$\mu$PLAN: Summarizing using a Content Plan as Cross-Lingual Bridge
- URL: http://arxiv.org/abs/2305.14205v2
- Date: Wed, 31 Jan 2024 13:28:58 GMT
- Title: $\mu$PLAN: Summarizing using a Content Plan as Cross-Lingual Bridge
- Authors: Fantine Huot, Joshua Maynez, Chris Alberti, Reinald Kim Amplayo,
Priyanka Agrawal, Constanza Fierro, Shashi Narayan, Mirella Lapata
- Abstract summary: Cross-lingual summarization consists of generating a summary in one language given an input document in a different language.
This work presents $mu$PLAN, an approach to cross-lingual summarization that uses an intermediate planning step as a cross-lingual bridge.
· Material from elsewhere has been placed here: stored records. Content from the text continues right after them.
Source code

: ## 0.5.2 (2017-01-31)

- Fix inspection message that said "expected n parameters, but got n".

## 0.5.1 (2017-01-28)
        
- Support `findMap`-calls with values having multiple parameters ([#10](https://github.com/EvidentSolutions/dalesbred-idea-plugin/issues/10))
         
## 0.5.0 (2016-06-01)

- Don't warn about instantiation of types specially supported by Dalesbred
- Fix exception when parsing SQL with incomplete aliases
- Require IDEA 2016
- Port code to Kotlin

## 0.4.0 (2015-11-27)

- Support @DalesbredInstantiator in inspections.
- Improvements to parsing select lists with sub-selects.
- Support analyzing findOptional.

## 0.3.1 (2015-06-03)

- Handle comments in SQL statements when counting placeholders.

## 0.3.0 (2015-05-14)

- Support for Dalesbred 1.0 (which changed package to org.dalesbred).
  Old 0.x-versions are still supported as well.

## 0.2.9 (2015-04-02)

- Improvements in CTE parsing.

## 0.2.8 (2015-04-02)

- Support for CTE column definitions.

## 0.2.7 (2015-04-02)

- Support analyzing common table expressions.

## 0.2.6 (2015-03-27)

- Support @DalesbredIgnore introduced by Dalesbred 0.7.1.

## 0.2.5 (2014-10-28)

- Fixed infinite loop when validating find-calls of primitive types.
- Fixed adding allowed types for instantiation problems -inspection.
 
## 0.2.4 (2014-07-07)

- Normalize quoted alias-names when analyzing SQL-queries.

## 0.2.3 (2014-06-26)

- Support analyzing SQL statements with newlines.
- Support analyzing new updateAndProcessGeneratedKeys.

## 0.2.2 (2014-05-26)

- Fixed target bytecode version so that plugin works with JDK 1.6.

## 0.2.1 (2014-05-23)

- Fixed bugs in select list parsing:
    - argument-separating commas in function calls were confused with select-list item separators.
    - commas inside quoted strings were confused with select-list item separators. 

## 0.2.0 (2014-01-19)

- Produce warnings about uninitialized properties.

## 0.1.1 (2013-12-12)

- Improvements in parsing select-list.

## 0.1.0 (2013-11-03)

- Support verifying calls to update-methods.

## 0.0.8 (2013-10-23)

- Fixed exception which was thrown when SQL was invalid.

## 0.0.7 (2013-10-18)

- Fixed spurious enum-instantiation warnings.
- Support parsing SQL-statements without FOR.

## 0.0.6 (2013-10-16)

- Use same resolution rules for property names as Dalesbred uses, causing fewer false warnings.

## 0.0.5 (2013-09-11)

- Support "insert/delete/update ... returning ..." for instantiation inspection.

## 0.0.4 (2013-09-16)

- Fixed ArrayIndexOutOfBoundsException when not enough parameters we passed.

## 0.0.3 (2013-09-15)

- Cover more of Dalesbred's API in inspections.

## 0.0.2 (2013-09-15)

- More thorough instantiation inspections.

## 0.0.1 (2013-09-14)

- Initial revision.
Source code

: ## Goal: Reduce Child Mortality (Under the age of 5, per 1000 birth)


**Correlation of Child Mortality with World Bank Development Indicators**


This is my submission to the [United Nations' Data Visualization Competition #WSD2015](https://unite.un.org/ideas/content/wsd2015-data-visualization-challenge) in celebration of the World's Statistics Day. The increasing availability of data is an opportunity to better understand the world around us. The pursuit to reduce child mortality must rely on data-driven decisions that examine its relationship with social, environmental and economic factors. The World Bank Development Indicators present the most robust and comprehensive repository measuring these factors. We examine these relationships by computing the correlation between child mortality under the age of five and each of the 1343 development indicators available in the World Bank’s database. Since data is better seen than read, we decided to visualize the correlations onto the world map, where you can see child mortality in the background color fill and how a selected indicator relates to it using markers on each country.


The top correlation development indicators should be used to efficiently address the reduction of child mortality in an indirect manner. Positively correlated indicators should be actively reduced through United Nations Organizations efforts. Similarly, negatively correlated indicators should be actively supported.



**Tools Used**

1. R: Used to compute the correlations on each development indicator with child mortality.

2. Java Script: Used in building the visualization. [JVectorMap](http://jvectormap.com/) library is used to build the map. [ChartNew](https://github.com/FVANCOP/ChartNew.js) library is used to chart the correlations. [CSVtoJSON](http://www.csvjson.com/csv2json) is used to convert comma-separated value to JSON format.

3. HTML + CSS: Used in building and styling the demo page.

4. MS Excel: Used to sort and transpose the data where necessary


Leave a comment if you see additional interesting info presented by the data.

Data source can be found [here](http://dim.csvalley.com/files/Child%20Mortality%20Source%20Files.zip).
- Score: 72.64847925450368
- License: http://creativecommons.org/licenses/by/4.0/
- Abstract: Cross-lingual summarization consists of generating a summary in one language
given an input document in a different language, allowing for the dissemination
of relevant content across speakers of other languages. The task is challenging
mainly due to the paucity of cross-lingual datasets and the compounded
difficulty of summarizing and translating. This work presents $\mu$PLAN, an
approach to cross-lingual summarization that uses an intermediate planning step
as a cross-lingual bridge. We formulate the plan as a sequence of entities
capturing the summary's content and the order in which it should be
communicated. Importantly, our plans abstract from surface form: using a
multilingual knowledge base, we align entities to their canonical designation
across languages and generate the summary conditioned on this cross-lingual
bridge and the input. Automatic and human evaluation on the XWikis dataset
(across four language pairs) demonstrates that our planning objective achieves
state-of-the-art performance in terms of informativeness and faithfulness.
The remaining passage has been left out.